● Directions for this task: Return the listing exactly, please; no pictures.

● Dataset content:
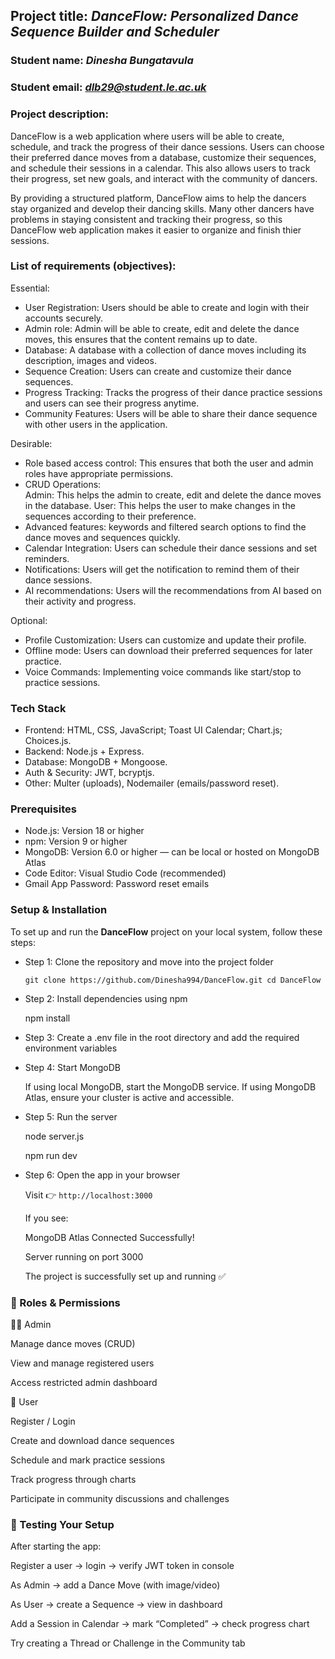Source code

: ## Project title: *DanceFlow: Personalized Dance Sequence Builder and Scheduler*

### Student name: *Dinesha Bungatavula*

### Student email: *dlb29@student.le.ac.uk*

### Project description: 
DanceFlow is a web application where users will be able to create, schedule, and track the progress of their dance sessions. Users can choose their preferred dance moves from a database, customize their sequences, and schedule their sessions in a calendar. This also allows users to track their progress, set new goals, and interact with the community of dancers. 

By providing a structured platform, DanceFlow aims to help the dancers stay organized and develop their dancing skills. Many other dancers have problems in staying consistent and tracking their progress, so this DanceFlow web application makes it easier to organize and finish thier sessions.

### List of requirements (objectives): 
 

Essential:
- User Registration: Users should be able to create and login with their accounts securely. 
- Admin role: Admin will be able to create, edit and delete the dance moves, this ensures that the content remains up to date. 
- Database: A database with a collection of dance moves including its description, images and videos. 
- Sequence Creation: Users can create and customize their dance sequences. 
- Progress Tracking: Tracks the progress of their dance practice sessions and users can see their progress anytime. 
- Community Features: Users will be able to share their dance sequence with other users in the application.  

Desirable:
- Role based access control: This ensures that both the user and admin roles have appropriate permissions. 
- CRUD Operations:  
  Admin: This helps the admin to create, edit and delete the dance moves in the database. 
  User: This helps the user to make changes in the sequences according to their preference. 
- Advanced features: keywords and filtered search options to find the dance moves and sequences quickly.  
- Calendar Integration: Users can schedule their dance sessions and set reminders. 
- Notifications: Users will get the notification to remind them of their dance sessions. 
- AI recommendations: Users will the recommendations from AI based on their activity and progress. 

Optional:
- Profile Customization: Users can customize and update their profile. 
- Offline mode: Users can download their preferred sequences for later practice. 
- Voice Commands: Implementing voice commands like start/stop to practice sessions.

### Tech Stack

- Frontend: HTML, CSS, JavaScript; Toast UI Calendar; Chart.js; Choices.js. 
- Backend: Node.js + Express. 
- Database: MongoDB + Mongoose. 
- Auth & Security: JWT, bcryptjs. 
- Other: Multer (uploads), Nodemailer (emails/password reset). 

### Prerequisites

- Node.js: Version 18 or higher 
- npm: Version 9 or higher
- MongoDB: Version 6.0 or higher — can be local or hosted on MongoDB Atlas
- Code Editor: Visual Studio Code (recommended)
- Gmail App Password: Password reset emails

### Setup & Installation

To set up and run the **DanceFlow** project on your local system, follow these steps:

- Step 1: Clone the repository and move into the project folder
  
  ``git clone https://github.com/Dinesha994/DanceFlow.git
    cd DanceFlow``

- Step 2: Install dependencies using npm
  
  npm install

- Step 3: Create a .env file in the root directory and add the required environment variables

- Step 4: Start MongoDB

  If using local MongoDB, start the MongoDB service.
  If using MongoDB Atlas, ensure your cluster is active and accessible.

- Step 5: Run the server

  node server.js
  
  npm run dev

- Step 6: Open the app in your browser

  Visit 👉 ``http://localhost:3000``

  If you see:

  MongoDB Atlas Connected Successfully!
  
  Server running on port 3000

  The project is successfully set up and running ✅

  
### 👥 Roles & Permissions
🧑‍💼 Admin

Manage dance moves (CRUD)

View and manage registered users

Access restricted admin dashboard

💃 User

Register / Login

Create and download dance sequences

Schedule and mark practice sessions

Track progress through charts

Participate in community discussions and challenges

### 🧪 Testing Your Setup

After starting the app:

Register a user → login → verify JWT token in console

As Admin → add a Dance Move (with image/video)

As User → create a Sequence → view in dashboard

Add a Session in Calendar → mark “Completed” → check progress chart

Try creating a Thread or Challenge in the Community tab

● Solution to the exercise:
Source code

: ## Project title: *DanceFlow: Personalized Dance Sequence Builder and Scheduler*

### Student name: *Dinesha Bungatavula*

### Student email: *dlb29@student.le.ac.uk*

### Project description: 
DanceFlow is a web application where users will be able to create, schedule, and track the progress of their dance sessions. Users can choose their preferred dance moves from a database, customize their sequences, and schedule their sessions in a calendar. This also allows users to track their progress, set new goals, and interact with the community of dancers. 

By providing a structured platform, DanceFlow aims to help the dancers stay organized and develop their dancing skills. Many other dancers have problems in staying consistent and tracking their progress, so this DanceFlow web application makes it easier to organize and finish thier sessions.

### List of requirements (objectives): 
 

Essential:
- User Registration: Users should be able to create and login with their accounts securely. 
- Admin role: Admin will be able to create, edit and delete the dance moves, this ensures that the content remains up to date. 
- Database: A database with a collection of dance moves including its description, images and videos. 
- Sequence Creation: Users can create and customize their dance sequences. 
- Progress Tracking: Tracks the progress of their dance practice sessions and users can see their progress anytime. 
- Community Features: Users will be able to share their dance sequence with other users in the application.  

Desirable:
- Role based access control: This ensures that both the user and admin roles have appropriate permissions. 
- CRUD Operations:  
  Admin: This helps the admin to create, edit and delete the dance moves in the database. 
  User: This helps the user to make changes in the sequences according to their preference. 
- Advanced features: keywords and filtered search options to find the dance moves and sequences quickly.  
- Calendar Integration: Users can schedule their dance sessions and set reminders. 
- Notifications: Users will get the notification to remind them of their dance sessions. 
- AI recommendations: Users will the recommendations from AI based on their activity and progress. 

Optional:
- Profile Customization: Users can customize and update their profile. 
- Offline mode: Users can download their preferred sequences for later practice. 
- Voice Commands: Implementing voice commands like start/stop to practice sessions.

### Tech Stack

- Frontend: HTML, CSS, JavaScript; Toast UI Calendar; Chart.js; Choices.js. 
- Backend: Node.js + Express. 
- Database: MongoDB + Mongoose. 
- Auth & Security: JWT, bcryptjs. 
- Other: Multer (uploads), Nodemailer (emails/password reset). 

### Prerequisites

- Node.js: Version 18 or higher 
- npm: Version 9 or higher
- MongoDB: Version 6.0 or higher — can be local or hosted on MongoDB Atlas
- Code Editor: Visual Studio Code (recommended)
- Gmail App Password: Password reset emails

### Setup & Installation

To set up and run the **DanceFlow** project on your local system, follow these steps:

- Step 1: Clone the repository and move into the project folder
  
  ``git clone https://github.com/Dinesha994/DanceFlow.git
    cd DanceFlow``

- Step 2: Install dependencies using npm
  
  npm install

- Step 3: Create a .env file in the root directory and add the required environment variables

- Step 4: Start MongoDB

  If using local MongoDB, start the MongoDB service.
  If using MongoDB Atlas, ensure your cluster is active and accessible.

- Step 5: Run the server

  node server.js
  
  npm run dev

- Step 6: Open the app in your browser

  Visit 👉 ``http://localhost:3000``

  If you see:

  MongoDB Atlas Connected Successfully!
  
  Server running on port 3000

  The project is successfully set up and running ✅

  
### 👥 Roles & Permissions
🧑‍💼 Admin

Manage dance moves (CRUD)

View and manage registered users

Access restricted admin dashboard

💃 User

Register / Login

Create and download dance sequences

Schedule and mark practice sessions

Track progress through charts

Participate in community discussions and challenges

### 🧪 Testing Your Setup

After starting the app:

Register a user → login → verify JWT token in console

As Admin → add a Dance Move (with image/video)

As User → create a Sequence → view in dashboard

Add a Session in Calendar → mark “Completed” → check progress chart

Try creating a Thread or Challenge in the Community tab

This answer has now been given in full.